Diamantene Hochzeit: Eine rote Nelke für jedes glückliche Ehejahr

 60 rote Nelken für 60 glückliche Ehejahre: Damit gratulierte Andreas Baumgartner (87) seiner Ehefrau Johanna Baumgartner (85) zur Diamantenen Hochzeit.

Fürstenfeldbruck– „Im Blumenladen wollten sie mir erst nur 50 Blumen geben, aber wenn schon, dann richtig“, sagt der 87-Jährige und schmunzelt.

Kennengelernt haben sich der waschechte Brucker und die Ingolstädterin – wie damals üblich – beim Tanzen in Fürstenfeldbruck. „Das war damals wirklich schön, da ist die ganze Familie zusammen Tanzen gegangen“, schwärmt Johanna Baumgartner. „So etwas gibt es heutzutage gar nicht mehr.“ Knapp zwei Jahre später gab sich das junge Paar das Ja-Wort. Standesamtliche und kirchliche Trauung feierten die Beiden mit ihren rund 30 Gästen dabei gleich an einem Tag.

Beim Tanzen

Standesamt und Kirche am gleichen Tag: Vor 60 Jahren heiratete das Paar.

Auf der Tanzveranstaltung begegneten sich Johanna und Andreas Baumgartner allerdings nicht zum ersten Mal. „Man kannte sich bereits vom Sehen“, erinnert sich Andreas Baumgartner. Seine zukünftige Ehefrau wohnte zwar in Ingolstadt, arbeitete jedoch in Bruck als Näherin. Wenn es nötig war auch samstags oder sonntags. Für Johanna Baumgartner war das allerdings überhaupt nicht schlimm: „Ich habe das wirklich gerne gemacht. Wenn es um Handarbeiten ging, war ich immer die Erste“. Auch in ihrer Rentenzeit spielt das Nähen eine große Rolle. „Sie näht immer noch, soweit es geht, für den Haushaltsgebrauch,“ ergänzt ihr Ehemann.

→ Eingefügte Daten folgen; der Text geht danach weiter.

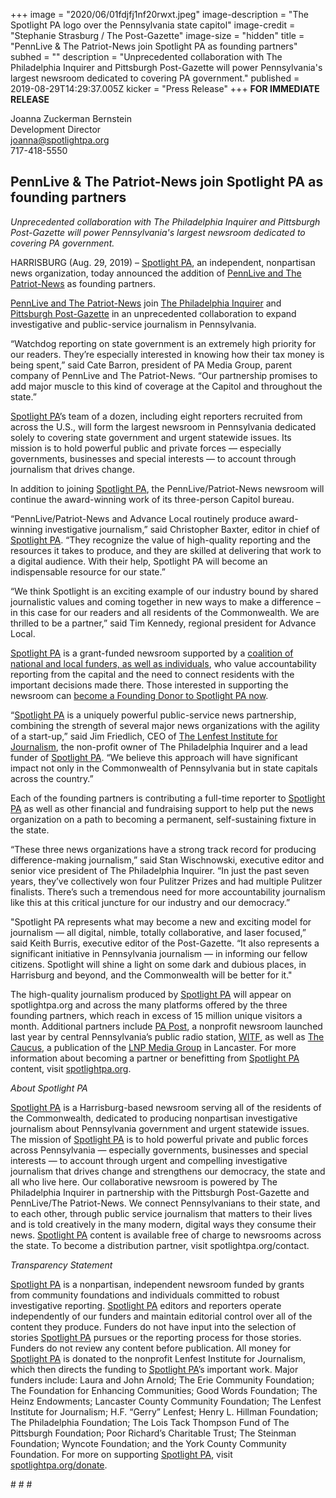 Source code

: +++
image = "2020/06/01fdjfj1nf20rwxt.jpeg"
image-description = "The Spotlight PA logo over the Pennsylvania state capitol"
image-credit = "Stephanie Strasburg / The Post-Gazette"
image-size = "hidden"
title = "PennLive & The Patriot-News join Spotlight PA as founding partners"
subhed = ""
description = "Unprecedented collaboration with The Philadelphia Inquirer and Pittsburgh Post-Gazette will power Pennsylvania's largest newsroom dedicated to covering PA government."
published = 2019-08-29T14:29:37.005Z
kicker = "Press Release"
+++
**FOR IMMEDIATE RELEASE**


Joanna Zuckerman Bernstein <br>
Development Director <br>
joanna@spotlightpa.org <br>
717-418-5550

## PennLive & The Patriot-News join Spotlight PA as founding partners

_Unprecedented collaboration with The Philadelphia Inquirer and Pittsburgh Post-Gazette will power Pennsylvania's largest newsroom dedicated to covering PA government._

HARRISBURG (Aug. 29, 2019) – [Spotlight PA](https://www.spotlightpa.org), an independent, nonpartisan news organization, today announced the addition of [PennLive and The Patriot-News](https://www.pennlive.com) as founding partners.

[PennLive and The Patriot-News](https://www.pennlive.com) join [The Philadelphia Inquirer](https://www.inquirer.com) and [Pittsburgh Post-Gazette](https://www.post-gazette.com) in an unprecedented collaboration to expand investigative and public-service journalism in Pennsylvania.

“Watchdog reporting on state government is an extremely high priority for our readers. They’re especially interested in knowing how their tax money is being spent,” said Cate Barron, president of PA Media Group, parent company of PennLive and The Patriot-News. “Our partnership promises to add major muscle to this kind of coverage at the Capitol and throughout the state.”

[Spotlight PA](https://www.spotlightpa.org)’s team of a dozen, including eight reporters recruited from across the U.S., will form the largest newsroom in Pennsylvania dedicated solely to covering state government and urgent statewide issues. Its mission is to hold powerful public and private forces — especially governments, businesses and special interests — to account through journalism that drives change.

In addition to joining [Spotlight PA](https://www.spotlightpa.org), the PennLive/Patriot-News newsroom will continue the award-winning work of its three-person Capitol bureau.

“PennLive/Patriot-News and Advance Local routinely produce award-winning investigative journalism,” said Christopher Baxter, editor in chief of [Spotlight PA](https://www.spotlightpa.org). “They recognize the value of high-quality reporting and the resources it takes to produce, and they are skilled at delivering that work to a digital audience. With their help, Spotlight PA will become an indispensable resource for our state.”

“We think Spotlight is an exciting example of our industry bound by shared journalistic values and coming together in new ways to make a difference – in this case for our readers and all residents of the Commonwealth. We are thrilled to be a partner,” said Tim Kennedy, regional president for Advance Local.

[Spotlight PA](https://www.spotlightpa.org) is a grant-funded newsroom supported by a [coalition of national and local funders, as well as individuals](http://www.spotlightpa.org/support), who value accountability reporting from the capital and the need to connect residents with the important decisions made there. Those interested in supporting the newsroom can [become a Founding Donor to Spotlight PA now](https://www.spotlightpa.org/donate).

“[Spotlight PA](https://www.spotlightpa.org) is a uniquely powerful public-service news partnership, combining the strength of several major news organizations with the agility of a start-up,” said Jim Friedlich, CEO of [The Lenfest Institute for Journalism](https://www.lenfestinstitute.org), the non-profit owner of The Philadelphia Inquirer and a lead funder of [Spotlight PA](https://www.spotlightpa.org). “We believe this approach will have significant impact not only in the Commonwealth of Pennsylvania but in state capitals across the country.”

Each of the founding partners is contributing a full-time reporter to [Spotlight PA](https://www.spotlightpa.org) as well as other financial and fundraising support to help put the news organization on a path to becoming a permanent, self-sustaining fixture in the state.

“These three news organizations have a strong track record for producing difference-making journalism,” said Stan Wischnowski, executive editor and senior vice president of The Philadelphia Inquirer. “In just the past seven years, they’ve collectively won four Pulitzer Prizes and had multiple Pulitzer finalists. There’s such a tremendous need for more accountability journalism like this at this critical juncture for our industry and our democracy.”

"Spotlight PA represents what may become a new and exciting model for journalism — all digital, nimble, totally collaborative, and laser focused,” said Keith Burris, executive editor of the Post-Gazette. “It also represents a significant initiative in Pennsylvania journalism — in informing our fellow citizens. Spotlight will shine a light on some dark and dubious places, in Harrisburg and beyond, and the Commonwealth will be better for it."

The high-quality journalism produced by [Spotlight PA](https://www.spotlightpa.org) will appear on spotlightpa.org and across the many platforms offered by the three founding partners, which reach in excess of 15 million unique visitors a month. Additional partners include [PA Post](https://www.papost.org), a nonprofit newsroom launched last year by central Pennsylvania’s public radio station, [WITF](https://www.witf.org), as well as [The Caucus](https://caucuspa.com/), a publication of the [LNP Media Group](https://www.lancasteronline.com) in Lancaster. For more information about becoming a partner or benefitting from [Spotlight PA](https://www.spotlightpa.org) content, visit [spotlightpa.org](https://www.spotlightpa.org).

_About Spotlight PA_

[Spotlight PA](https://www.spotlightpa.org) is a Harrisburg-based newsroom serving all of the residents of the Commonwealth, dedicated to producing non­partisan investigative journalism about Pennsylvania government and urgent statewide issues. The mission of [Spotlight PA](https://www.spotlightpa.org) is to hold powerful private and public forces across Pennsylvania — especially governments, businesses and special interests — to account through urgent and compelling investigative journalism that drives change and strengthens our democracy, the state and all who live here. Our collaborative newsroom is powered by The Philadelphia Inquirer in partnership with the Pittsburgh Post­-Gazette and PennLive/The Patriot-News. We connect Pennsylvanians to their state, and to each other, through public service journalism that matters to their lives and is told creatively in the many modern, digital ways they consume their news. [Spotlight PA](https://www.spotlightpa.org) content is available free of charge to newsrooms across the state. To become a distribution partner, visit spotlightpa.org/contact.

_Transparency Statement_

[Spotlight PA](https://www.spotlightpa.org) is a nonpartisan, independent newsroom funded by grants from community foundations and individuals committed to robust investigative reporting. [Spotlight PA](https://www.spotlightpa.org) editors and reporters operate independently of our funders and maintain editorial control over all of the content they produce. Funders do not have input into the selection of stories [Spotlight PA](https://www.spotlightpa.org) pursues or the reporting process for those stories. Funders do not review any content before publication. All money for [Spotlight PA](https://www.spotlightpa.org) is donated to the nonprofit Lenfest Institute for Journalism, which then directs the funding to [Spotlight PA](https://www.spotlightpa.org)’s important work. Major funders include: Laura and John Arnold; The Erie Community Foundation; The Foundation for Enhancing Communities; Good Words Foundation; The Heinz Endowments; Lancaster County Community Foundation; The Lenfest Institute for Journalism; H.F. “Gerry” Lenfest; Henry L. Hillman Foundation; The Philadelphia Foundation; The Lois Tack Thompson Fund of The Pittsburgh Foundation; Poor Richard’s Charitable Trust; The Steinman Foundation; Wyncote Foundation; and the York County Community Foundation. For more on supporting [Spotlight PA](https://www.spotlightpa.org), visit [spotlightpa.org/donate](https://www.spotlightpa.org/donate).

\# # #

Auch Andreas Baumgartner entschied sich als Schreiner für einen handwerklichen Beruf. „Das habe ich allerdings schnell aufgegeben, man hat einfach zu wenig verdient“, so der 87-Jährige. Von längerer Dauer war seine anschließende Anstellung in einer Baufirma, wo er laut Johanna Baumgartner „Mädchen für alles“ war. Nebenbei kümmerte er sich um den Garten und das eigene Haus, das die Baumgartners seit 1963 bewohnten. Auch in der Zeit vor dem Eigenheim blieben die Beiden der Stadt Fürstenfeldbruck stets treu und lebten in verschiedenen Wohnungen in der Kreisstadt.

Auf Reise

Kinder gibt es im Leben der Baumgartners keine. „Das ist wirklich sehr schade, aber was nicht sein soll, soll nicht sein“, sagt die 85-Jährige. Trotzdem genießen die Eheleute auch zu zweit das Leben in vollen Zügen und haben stets alles gemeinsam gemacht. Beliebt waren Wochenendausflüge in die Berge zum Spazieren gehen, Bekannte besuchen oder gutes Essen zu genießen. Darüber hinaus ging es auch weiter weg, bis nach Amerika oder Tunesien. Streit spielte in all der gemeinsamen Zeit nie eine große Rolle, wie Johanna Baumgartner verrät: „Und wenn doch mal etwas ist, dann muss man das ausreden und dann ist auch Ruhe.“

(NATHALIE HRADECKY)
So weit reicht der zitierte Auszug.